→ WHAT IS REQUIRED:
Report all lines below with the word "soporte".

→ WORKING DATA:
-.-.-

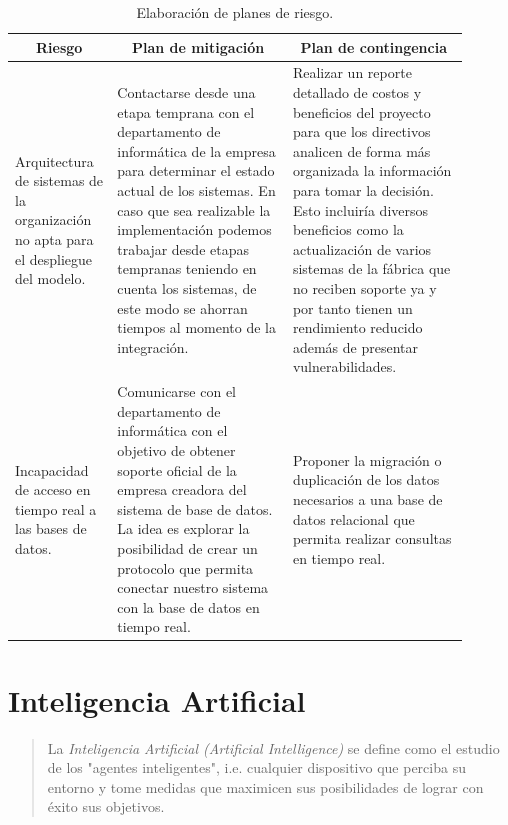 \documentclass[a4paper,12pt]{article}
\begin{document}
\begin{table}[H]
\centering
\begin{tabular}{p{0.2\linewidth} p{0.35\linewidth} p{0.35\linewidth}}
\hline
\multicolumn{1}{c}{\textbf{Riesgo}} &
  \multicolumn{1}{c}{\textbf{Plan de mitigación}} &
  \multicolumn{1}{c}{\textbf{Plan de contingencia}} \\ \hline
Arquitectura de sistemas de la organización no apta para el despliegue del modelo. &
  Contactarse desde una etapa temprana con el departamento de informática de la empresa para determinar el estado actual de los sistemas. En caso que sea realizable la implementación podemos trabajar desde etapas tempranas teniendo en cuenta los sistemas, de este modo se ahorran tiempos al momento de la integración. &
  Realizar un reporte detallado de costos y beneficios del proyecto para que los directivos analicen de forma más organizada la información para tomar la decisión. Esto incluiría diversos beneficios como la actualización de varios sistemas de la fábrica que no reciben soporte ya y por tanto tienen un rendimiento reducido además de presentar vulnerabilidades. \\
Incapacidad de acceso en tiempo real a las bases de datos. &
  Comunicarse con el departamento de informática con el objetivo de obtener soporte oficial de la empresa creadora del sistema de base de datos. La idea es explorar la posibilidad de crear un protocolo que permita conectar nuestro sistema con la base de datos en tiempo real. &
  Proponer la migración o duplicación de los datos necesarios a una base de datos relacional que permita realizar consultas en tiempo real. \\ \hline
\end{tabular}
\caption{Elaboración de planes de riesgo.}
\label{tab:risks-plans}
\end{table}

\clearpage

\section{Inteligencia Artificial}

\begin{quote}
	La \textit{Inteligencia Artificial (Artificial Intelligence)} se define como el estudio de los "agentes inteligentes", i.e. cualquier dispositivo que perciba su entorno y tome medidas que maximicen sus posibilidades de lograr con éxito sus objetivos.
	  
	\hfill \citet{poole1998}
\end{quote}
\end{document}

-.-.-

→ WRITTEN SOLUTION:
  Realizar un reporte detallado de costos y beneficios del proyecto para que los directivos analicen de forma más organizada la información para tomar la decisión. Esto incluiría diversos beneficios como la actualización de varios sistemas de la fábrica que no reciben soporte ya y por tanto tienen un rendimiento reducido además de presentar vulnerabilidades. \\
  Comunicarse con el departamento de informática con el objetivo de obtener soporte oficial de la empresa creadora del sistema de base de datos. La idea es explorar la posibilidad de crear un protocolo que permita conectar nuestro sistema con la base de datos en tiempo real. &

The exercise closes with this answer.